'''

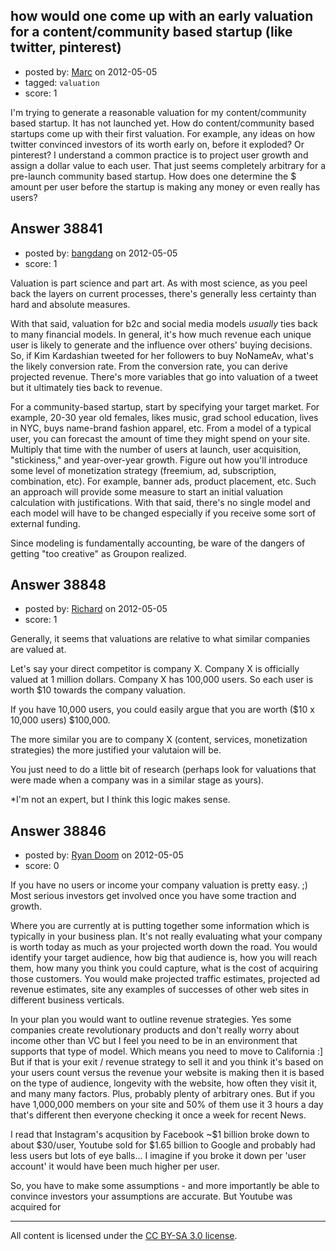 ## how would one come up with an early valuation for a content/community based startup (like twitter, pinterest)

- posted by: [Marc](https://stackexchange.com/users/-1/4377-marc) on 2012-05-05
- tagged: `valuation`
- score: 1

I'm trying to generate a reasonable valuation for my content/community based startup. It has not launched yet. How do content/community based startups come up with their first valuation. For example, any ideas on how twitter convinced investors of its worth early on, before it exploded? Or pinterest? I understand a common practice is to project user growth and assign a dollar value to each user. That just seems completely arbitrary for a pre-launch community based startup. How does one determine the $ amount per user before the startup is making any money or even really has users?


## Answer 38841

- posted by: [bangdang](https://stackexchange.com/users/-1/17725-bangdang) on 2012-05-05
- score: 1

Valuation is part science and part art.  As with most science, as you peel back the layers on current processes, there's generally less certainty than hard and absolute measures.  

With that said, valuation for b2c and social media models *usually* ties back to many financial models.  In general, it's how much revenue each unique user is likely to generate and the influence over others' buying decisions.  So, if Kim Kardashian tweeted for her followers to buy NoNameAv, what's the likely conversion rate.  From the conversion rate, you can derive projected revenue.  There's more variables that go into valuation of a tweet but it ultimately ties back to revenue.  

For a community-based startup, start by specifying your target market.  For example, 20-30 year old females, likes music, grad school education, lives in NYC, buys name-brand fashion apparel, etc.  From a model of a typical user, you can forecast the amount of time they might spend on your site.  Multiply that time with the number of users at launch, user acquisition, "stickiness," and year-over-year growth.  Figure out how you'll introduce some level of monetization strategy (freemium, ad, subscription, combination, etc).  For example, banner ads, product placement, etc.  Such an approach will provide some measure to start an initial valuation calculation with justifications.  With that said, there's no single model and each model will have to be changed especially if you receive some sort of external funding.  

Since modeling is fundamentally accounting, be ware of the dangers of getting "too creative" as Groupon realized.  


## Answer 38848

- posted by: [Richard](https://stackexchange.com/users/-1/17832-richard) on 2012-05-05
- score: 1

Generally, it seems that valuations are relative to what similar companies are valued at.

Let's say your direct competitor is company X. Company X is officially valued at 1 million dollars. Company X has 100,000 users. So each user is worth $10 towards the company valuation.

If you have 10,000 users, you could easily argue that you are worth ($10 x 10,000 users) $100,000.

The more similar you are to company X (content, services, monetization strategies) the more justified your valutaion will be.

You just need to do a little bit of research (perhaps look for valuations that were made when a company was in a similar stage as yours).

*I'm not an expert, but I think this logic makes sense.


## Answer 38846

- posted by: [Ryan Doom](https://stackexchange.com/users/-1/5655-ryan-doom) on 2012-05-05
- score: 0

If you have no users or income your company valuation is pretty easy. ;)
Most serious investors get involved once you have some traction and growth.  

Where you are currently at is putting together some information which is typically in your business plan.  It's not really evaluating what your company is worth today as much as your projected worth down the road.  You would identify your target audience, how big that audience is, how you will reach them, how many you think you could capture, what is the cost of acquiring those customers.  You would make projected traffic estimates, projected ad revenue estimates, site any examples of successes of other web sites in different business verticals. 

In your plan you would want to outline revenue strategies.  Yes some companies create revolutionary products and don't really worry about income other than VC but I feel you need to be in an environment that supports that type of model. Which means you need to move to California :] But if that is your exit / revenue strategy to sell it and you think it's based on your users count versus the revenue your website is making then it is based on the type of audience, longevity with the website, how often they visit it, and many many factors. Plus, probably plenty of arbitrary ones. But if you have 1,000,000 members on your site and 50% of them use it 3 hours a day that's different then everyone checking it once a week for recent News. 

I read that Instagram's acqusition by Facebook ~$1 billion broke down to about $30/user, Youtube sold for $1.65 billion to Google and probably had less users but lots of eye balls... I imagine if you broke it down per 'user account' it would have been much higher per user.

So, you have to make some assumptions - and more importantly be able to convince investors your assumptions are accurate.
But Youtube was acquired for 





---

All content is licensed under the [CC BY-SA 3.0 license](https://creativecommons.org/licenses/by-sa/3.0/).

'''

Return all lines above that mention the word "Answer".

## Answer 38841
## Answer 38848
## Answer 38846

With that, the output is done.